_TASK ITEM_: In the records that follow, how many lines contain the word "rayon"? Give only that figure.

Stored records:
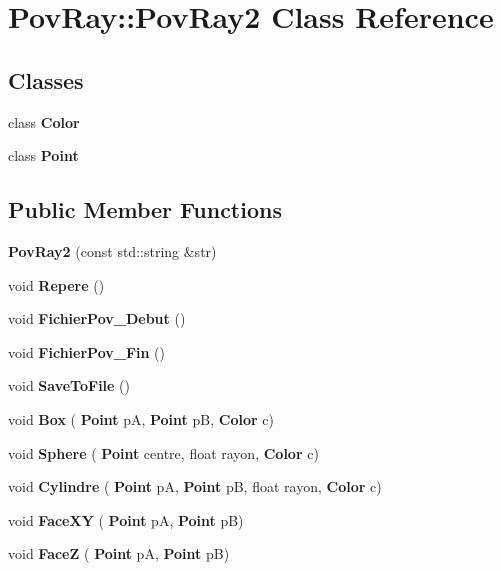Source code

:\section{Pov\+Ray\+:\+:Pov\+Ray2 Class Reference}
\label{class_pov_ray_1_1_pov_ray2}
\subsection*{Classes}
\begin{DoxyCompactItemize}
\item 
class \textbf{ Color}
\item 
class \textbf{ Point}
\end{DoxyCompactItemize}
\subsection*{Public Member Functions}
\begin{DoxyCompactItemize}
\item 
\mbox{\label{class_pov_ray_1_1_pov_ray2_a406830b8660f8b663638e088df68f667}} 
{\bfseries Pov\+Ray2} (const std\+::string \&str)
\item 
\mbox{\label{class_pov_ray_1_1_pov_ray2_a6252e0fcb0284511239b958d6055b753}} 
void {\bfseries Repere} ()
\item 
\mbox{\label{class_pov_ray_1_1_pov_ray2_a3aca29106ba7b7ea8e10319dc1daff12}} 
void {\bfseries Fichier\+Pov\+\_\+\+Debut} ()
\item 
\mbox{\label{class_pov_ray_1_1_pov_ray2_a86dd8fc3a11b14636660e0e79285bf68}} 
void {\bfseries Fichier\+Pov\+\_\+\+Fin} ()
\item 
\mbox{\label{class_pov_ray_1_1_pov_ray2_ae4d0d4637b7c82467f83106251dc5590}} 
void {\bfseries Save\+To\+File} ()
\item 
\mbox{\label{class_pov_ray_1_1_pov_ray2_a37d75622523e020b273c38a4cfebf0cd}} 
void {\bfseries Box} (\textbf{ Point} pA, \textbf{ Point} pB, \textbf{ Color} c)
\item 
\mbox{\label{class_pov_ray_1_1_pov_ray2_a953d98ac33a6451d6cf8162d9c107088}} 
void {\bfseries Sphere} (\textbf{ Point} centre, float rayon, \textbf{ Color} c)
\item 
\mbox{\label{class_pov_ray_1_1_pov_ray2_ac9831468bc6d2d197682845c7ee6c7f7}} 
void {\bfseries Cylindre} (\textbf{ Point} pA, \textbf{ Point} pB, float rayon, \textbf{ Color} c)
\item 
\mbox{\label{class_pov_ray_1_1_pov_ray2_a1f61a4895abc1fd884e2fdf9fbcff3c2}} 
void {\bfseries Face\+XY} (\textbf{ Point} pA, \textbf{ Point} pB)
\item 
\mbox{\label{class_pov_ray_1_1_pov_ray2_a9297aff14816d16ef1fa58e392280779}} 
void {\bfseries FaceZ} (\textbf{ Point} pA, \textbf{ Point} pB)
\end{DoxyCompactItemize}
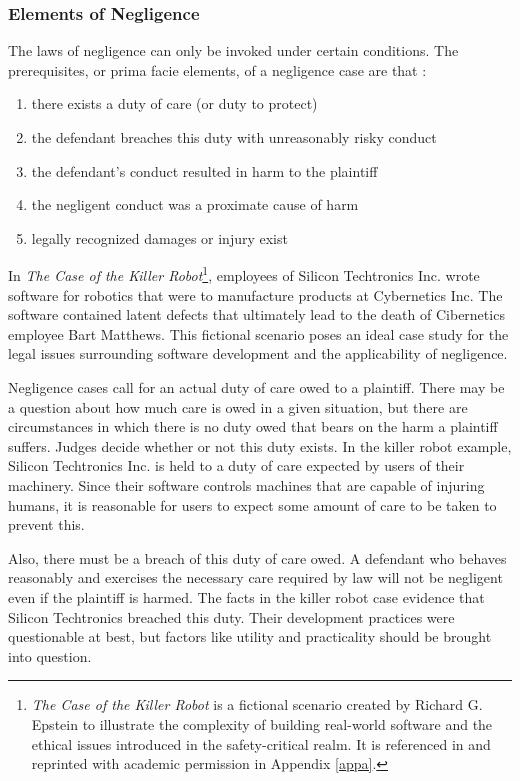 \documentclass[12pt]{report}
\begin{document}
\subsubsection{Elements of Negligence}
The laws of negligence can only be invoked under certain conditions. The prerequisites, or prima facie elements, of a negligence case are that \cite{Dobbs01}:
\singlespace
\begin{enumerate}
 \item there exists a duty of care (or duty to protect)
 \item the defendant breaches this duty with unreasonably risky conduct
 \item the defendant's conduct resulted in harm to the plaintiff
 \item the negligent conduct was a proximate cause of harm
 \item legally recognized damages or injury exist
\end{enumerate}
\doublespace
In \textit{The Case of the Killer Robot}\footnote{\textit{The Case of the Killer Robot} is a fictional scenario created by Richard G. Epstein to illustrate the complexity of building real-world software and the ethical issues introduced in the safety-critical realm. It is referenced in \cite{Epstein96} and reprinted with academic permission in Appendix \ref{appa}.}, employees of Silicon Techtronics Inc. wrote software for robotics that were to manufacture products at Cybernetics Inc. The software contained latent defects that ultimately lead to the death of Cibernetics employee Bart Matthews. This fictional scenario poses an ideal case study for the legal issues surrounding software development and the applicability of negligence.

Negligence cases call for an actual duty of care owed to a plaintiff. There may be a question about how much care is owed in a given situation, but there are circumstances in which there is no duty owed that bears on the harm a plaintiff suffers. Judges decide whether or not this duty exists. In the killer robot example, Silicon Techtronics Inc. is held to a duty of care expected by users of their machinery. Since their software controls machines that are capable of injuring humans, it is reasonable for users to expect some amount of care to be taken to prevent this.

Also, there must be a breach of this duty of care owed. A defendant who behaves reasonably and exercises the necessary care required by law will not be negligent even if the plaintiff is harmed. The facts in the killer robot case evidence that Silicon Techtronics breached this duty. Their development practices were questionable at best, but factors like utility and practicality should be brought into question.
\end{document}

_ANSWER FOR THE TASK_: 2